Chemical burn: general information
Chemical burns occur when corrosive to the skin of the skin or the mucous membranes of chemicals. Signs of damage can appear immediately or only after a certain amount of time (a couple of hours, and sometimes days). The greatest danger is that even after the cessation of interaction with a chemical agent, the absorption of a substance can continue, which leads to further destruction of body tissues.
Chemical burn: degree
Depending on how long the chemical effect on the tissue lasted, what its temperature, the nature of the effect and the place of concentration, there are three degrees of damage:
- first degree - erythema (redness);
- second degree - blistering;
- third degree - tissue necrosis.
What substances cause a chemical burn?
Most often, body tissues are damaged as a result of exposure to:
- Acids (the most severe damage is a mixture of hydrochloric and nitric acids, less pronounced - acetic, hydrofluoric, sulfuric and other chemical compounds).

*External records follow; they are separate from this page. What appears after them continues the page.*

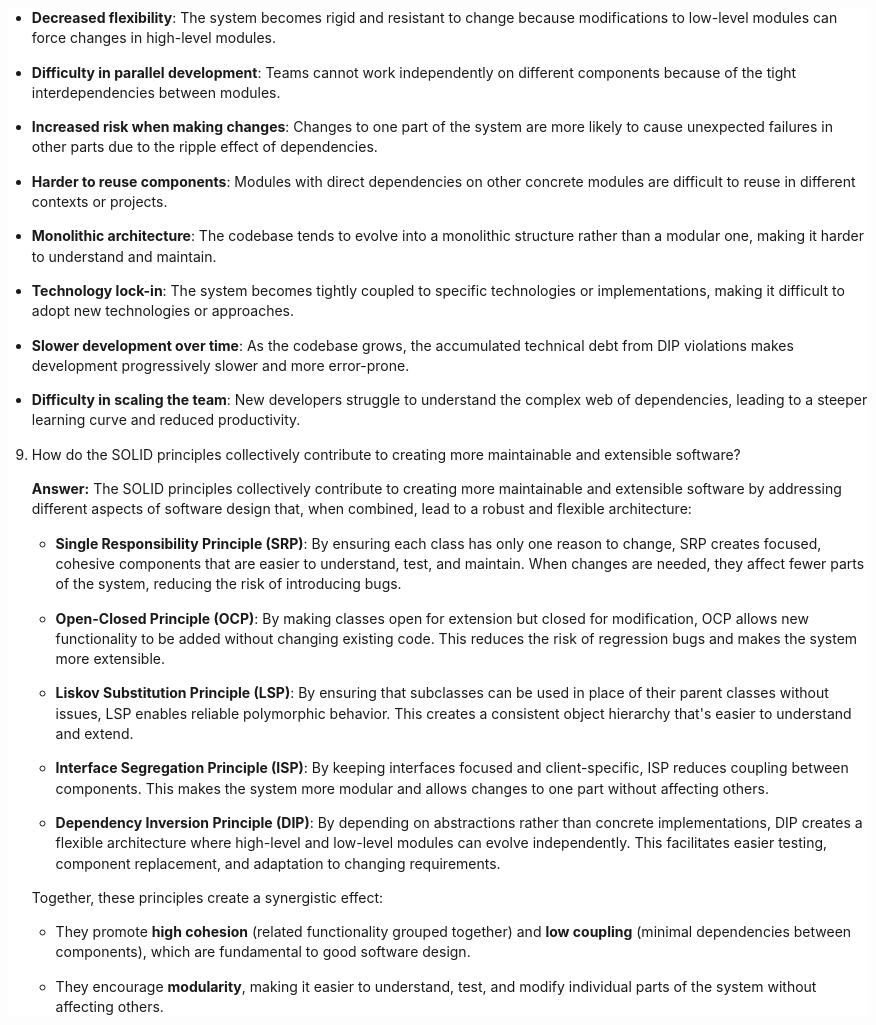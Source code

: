    - **Decreased flexibility**: The system becomes rigid and resistant to change because modifications to low-level modules can force changes in high-level modules.

   - **Difficulty in parallel development**: Teams cannot work independently on different components because of the tight interdependencies between modules.

   - **Increased risk when making changes**: Changes to one part of the system are more likely to cause unexpected failures in other parts due to the ripple effect of dependencies.

   - **Harder to reuse components**: Modules with direct dependencies on other concrete modules are difficult to reuse in different contexts or projects.

   - **Monolithic architecture**: The codebase tends to evolve into a monolithic structure rather than a modular one, making it harder to understand and maintain.

   - **Technology lock-in**: The system becomes tightly coupled to specific technologies or implementations, making it difficult to adopt new technologies or approaches.

   - **Slower development over time**: As the codebase grows, the accumulated technical debt from DIP violations makes development progressively slower and more error-prone.

   - **Difficulty in scaling the team**: New developers struggle to understand the complex web of dependencies, leading to a steeper learning curve and reduced productivity.

9. How do the SOLID principles collectively contribute to creating more maintainable and extensible software?

   **Answer:** The SOLID principles collectively contribute to creating more maintainable and extensible software by addressing different aspects of software design that, when combined, lead to a robust and flexible architecture:

   - **Single Responsibility Principle (SRP)**: By ensuring each class has only one reason to change, SRP creates focused, cohesive components that are easier to understand, test, and maintain. When changes are needed, they affect fewer parts of the system, reducing the risk of introducing bugs.

   - **Open-Closed Principle (OCP)**: By making classes open for extension but closed for modification, OCP allows new functionality to be added without changing existing code. This reduces the risk of regression bugs and makes the system more extensible.

   - **Liskov Substitution Principle (LSP)**: By ensuring that subclasses can be used in place of their parent classes without issues, LSP enables reliable polymorphic behavior. This creates a consistent object hierarchy that's easier to understand and extend.

   - **Interface Segregation Principle (ISP)**: By keeping interfaces focused and client-specific, ISP reduces coupling between components. This makes the system more modular and allows changes to one part without affecting others.

   - **Dependency Inversion Principle (DIP)**: By depending on abstractions rather than concrete implementations, DIP creates a flexible architecture where high-level and low-level modules can evolve independently. This facilitates easier testing, component replacement, and adaptation to changing requirements.

   Together, these principles create a synergistic effect:

   - They promote **high cohesion** (related functionality grouped together) and **low coupling** (minimal dependencies between components), which are fundamental to good software design.

   - They encourage **modularity**, making it easier to understand, test, and modify individual parts of the system without affecting others.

- Alkalis (caustic sodium, potassium and others).They, like acids, rob water of tissues, can actively enter into chemical compounds and dissolve proteins due to deep penetration into the skin integuments or mucous membranes and saponification of fats.
- Phosphorus. This is known to be a flammable element, so a chemical burn is often accompanied by a thermal burn. Some types of phosphorus are toxic and poisonous, which further aggravates the damage.
- Salts of heavy metals (silver nitrate, zinc chloride, mercuric chloride, copper sulfate). Like alkalis and acids, heavy metal salts cause tissue dehydration and protein coagulation.
- Other caustic substances (gasoline, kerosene, bitumen, some volatile oils, etc.).
Chemical burn: symptoms
If a chemical is damaged by a chemical, a person may observe the following signs:
- nausea and vomiting;
- skin changes color to pale blue or red;
- lethargy and weakness;
- dizziness or loss of consciousness;
- discomfort, swelling, blistering, itchy rash may occur in areas exposed to the chemical;
- if the substance gets into the eye area, vision loss is possible;
- abdominal pain;
- labored breathing.
How to treat a chemical burn
The first thing doctors should do is to normalize breathing and restore blood circulation. Further actions of health professionals will depend on the size of the affected area and what substance caused a chemical burn of the skin. Treatment usually begins with an intravenous pain reliever to relieve pain and nervousness. The larger the affected area, the greater the likelihood of shock.